作者:野有死鹿
“在我看来就是到了这个地步,”黄晶晶眼睛红肿,整个人疲惫极了,“我不是值得更好的吗?到底在哪呢?”
这句话很耳熟,是黎芽说的广告语。
张灯猛然惊醒,看了眼卫原野,卫原野感受到他的视线,用眼神问了一句:“怎么了?”
张灯又憋了回去。
黎麦说道:“有屁就放呀。”
“你俩神神秘秘的,”黎麦说,“我现在彻底服你们了,说啥我都信。”
张灯说:“我只是想,也许这是一种杀人的途径。”
“什么?”
“这句话,”张灯说,“有的时候语言就像是咒语一样,力量是无穷的,这句广告语仔细想想其实和她卖的口红关系不大,更像是在给人注入一种新的世界观。”
“你值得拥有更好的?”黎麦说,“这句话不是很对吗?”
张灯:“怎么会是对的呢?一直拥有更好的,这符合这世界的运行法则吗?吃最好的、用最好的、学习是最好的、恋爱也谈最好的,那坏的都去哪里了?这怎么可能是合理的呢?这不是在纵容无节制的欲望吗?”
黎麦:“太夸张了。”
“不是太夸张了,而是太抽象了,”张灯说,“可这就是言语给人下的咒,不在信息流中仔细甄别真假箴言,妄信别人的话,把人生的秘诀总结成简短的几句话,这件事本身就是危险的。”

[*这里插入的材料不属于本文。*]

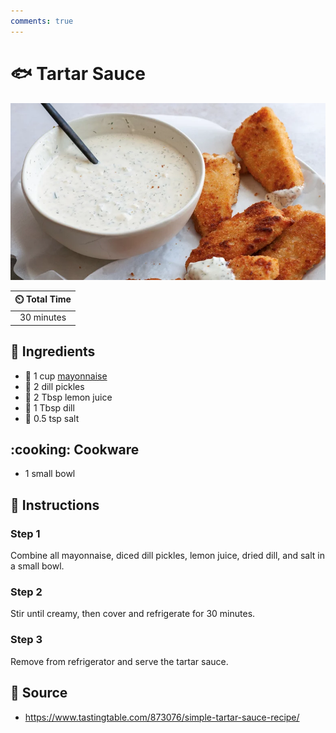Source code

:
 ```yaml
---
comments: true
---
```

# :fish: Tartar Sauce

![Tartar Sauce](../assets/images/simple-tartar-sauce.png)

| :timer_clock: Total Time |
|:-----------------------: |
| 30 minutes |

## :salt: Ingredients

- :egg: 1 cup [mayonnaise][1]
- :cucumber: 2 dill pickles
- :lemon: 2 Tbsp lemon juice
- :herb: 1 Tbsp dill
- :salt: 0.5 tsp salt

## :cooking: Cookware

- 1 small bowl

## :pencil: Instructions

### Step 1

Combine all mayonnaise, diced dill pickles, lemon juice, dried dill, and salt in a small bowl.

### Step 2

Stir until creamy, then cover and refrigerate for 30 minutes.

### Step 3

Remove from refrigerator and serve the tartar sauce.

## :link: Source

- <https://www.tastingtable.com/873076/simple-tartar-sauce-recipe/>

[1]: <./mayonnaise.md>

黎麦说:“那也不至于因为一句话自杀吧?这样好像我姐是杀人犯一样。”
张灯道:“当然不是你姐杀人,这是一种群体暗示。就像是那句话说的……起心动念,无量坍塌。”
第70章 饕餮之歌(十)
卫原野听到这句熟悉的话, 抬眼看到张灯也在看着自己。
卫原野说:“嗯。”
这是卫原野讲给张灯的话,张灯一直牢牢地记得:“起心动念,无量坍塌。”
只要人在一个节点做出了选择,那么就有无数个世界随之坍塌, 而有的时候, 不选择也是一种选择。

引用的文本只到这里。